Amount Blog

2021: The Year of Relevance

Written by Adam Hughes | Jan 4, 2022 4:28:01 PM

This is a reprint of a feature that originally ran in the  PYMTS.com Q4 Executive Report: IN A WORD: 50 Payments Execs Sum Up 2021 on December 30, 2021.

 

Coming out of last year’s forced and rapid adaptation to a digital-first marketplace, this past year challenged financial institutions to truly understand what is most important and valuable to their customers and, in turn, to deliver meaningful and differentiated offerings.

 

So, in a word, 2021 was all about relevance.

 

Simply said. Much more complex to achieve.

 

Maintaining relevance in today’s increasingly crowded financial services ecosystem requires having the right technology, the right partner and the right solutions to not just meet customer expectations, but to anticipate them — because the competition from non-bank financial players is only a click away.

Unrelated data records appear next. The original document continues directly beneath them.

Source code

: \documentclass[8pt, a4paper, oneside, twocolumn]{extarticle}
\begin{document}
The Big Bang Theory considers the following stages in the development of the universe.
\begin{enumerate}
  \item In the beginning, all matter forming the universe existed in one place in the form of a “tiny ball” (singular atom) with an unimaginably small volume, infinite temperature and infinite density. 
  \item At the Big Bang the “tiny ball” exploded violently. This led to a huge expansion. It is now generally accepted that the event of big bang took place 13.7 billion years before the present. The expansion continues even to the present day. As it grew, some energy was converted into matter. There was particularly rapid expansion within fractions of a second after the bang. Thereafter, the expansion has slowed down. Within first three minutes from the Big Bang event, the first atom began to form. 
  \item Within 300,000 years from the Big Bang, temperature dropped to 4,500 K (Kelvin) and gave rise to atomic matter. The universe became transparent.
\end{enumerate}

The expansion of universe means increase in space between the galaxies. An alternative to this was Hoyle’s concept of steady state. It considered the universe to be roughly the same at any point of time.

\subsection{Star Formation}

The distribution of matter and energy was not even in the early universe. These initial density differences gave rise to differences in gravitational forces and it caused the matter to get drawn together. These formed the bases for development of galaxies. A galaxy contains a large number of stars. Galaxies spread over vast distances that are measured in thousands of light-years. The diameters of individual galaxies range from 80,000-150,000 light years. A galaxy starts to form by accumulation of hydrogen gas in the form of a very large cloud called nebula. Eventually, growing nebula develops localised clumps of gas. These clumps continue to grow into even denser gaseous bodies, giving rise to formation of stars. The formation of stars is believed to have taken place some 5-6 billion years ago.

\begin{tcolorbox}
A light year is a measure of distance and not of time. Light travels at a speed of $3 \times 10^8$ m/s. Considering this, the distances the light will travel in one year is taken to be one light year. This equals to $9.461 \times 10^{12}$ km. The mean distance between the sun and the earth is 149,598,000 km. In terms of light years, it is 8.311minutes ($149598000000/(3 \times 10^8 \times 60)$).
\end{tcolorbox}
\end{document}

In order to compete, financial institutions sought to incorporate FinTech functionalities directly into their own offerings. This required taking stock of all that has changed, evaluating their technology, products and operating models and making sure they’re hitting the mark.

 

For consumer banks, this meant coming to terms with the shortcomings of inefficient, inflexible legacy infrastructure and novice internal information technology (IT) teams, which prohibit the timely innovation and implementation of new customer offerings. For niche financial service providers, like mortgage lenders, it also meant realizing that you simply can’t be in business anymore with just one product.

 

As a result, this past year saw financial institutions pivoting away from the build versus buy mindset and embracing strategic partnerships with FinTech providers to accelerate speed-to-market with differentiated consumer-centric features — while also maintaining the confidence and convenience associated with a trusted financial institution.

 

But to be clear, I’m not talking about the traditional all-or-nothing relationship with a technology provider. Rather, financial institutions began seeking out flexible and modular solutions that allow them to bolster their existing technology investments and fill in the gaps, not replace them. This new approach to seeking a technology partner, not just a vendor, is what enables organizations to evolve their offerings as the market matures, adding or subtracting features as necessary, even scrapping them if they are no longer relevant — which is key to fostering the type of long-term loyalty that leads to high customer lifetime values.

 

Yet remaining relevant isn’t just critical to consumer-facing organizations. It’s equally important to the financial players on the back end. Take core providers, for example. To help FIs meet the ever-evolving demands of today’s digital-first customers, legacy infrastructure isn’t going to cut it. To compete with cloud-native competitors that are increasingly attracting their customers, legacy players are partnering with FinTech providers to seamlessly deliver a wider range of banking options. By expanding their value beyond record-keeping, core providers are better positioned to capitalize on one relationship with more relevant end-to-end solutions.

 

As we head into 2022, I think we’ll continue to see more and more FIs across the spectrum embracing FinTech partnerships to enhance their capabilities, their offerings and their relationships with customers and partners. Because ultimately, it’s more than just a means to stay relevant — it’s a way to control their destiny.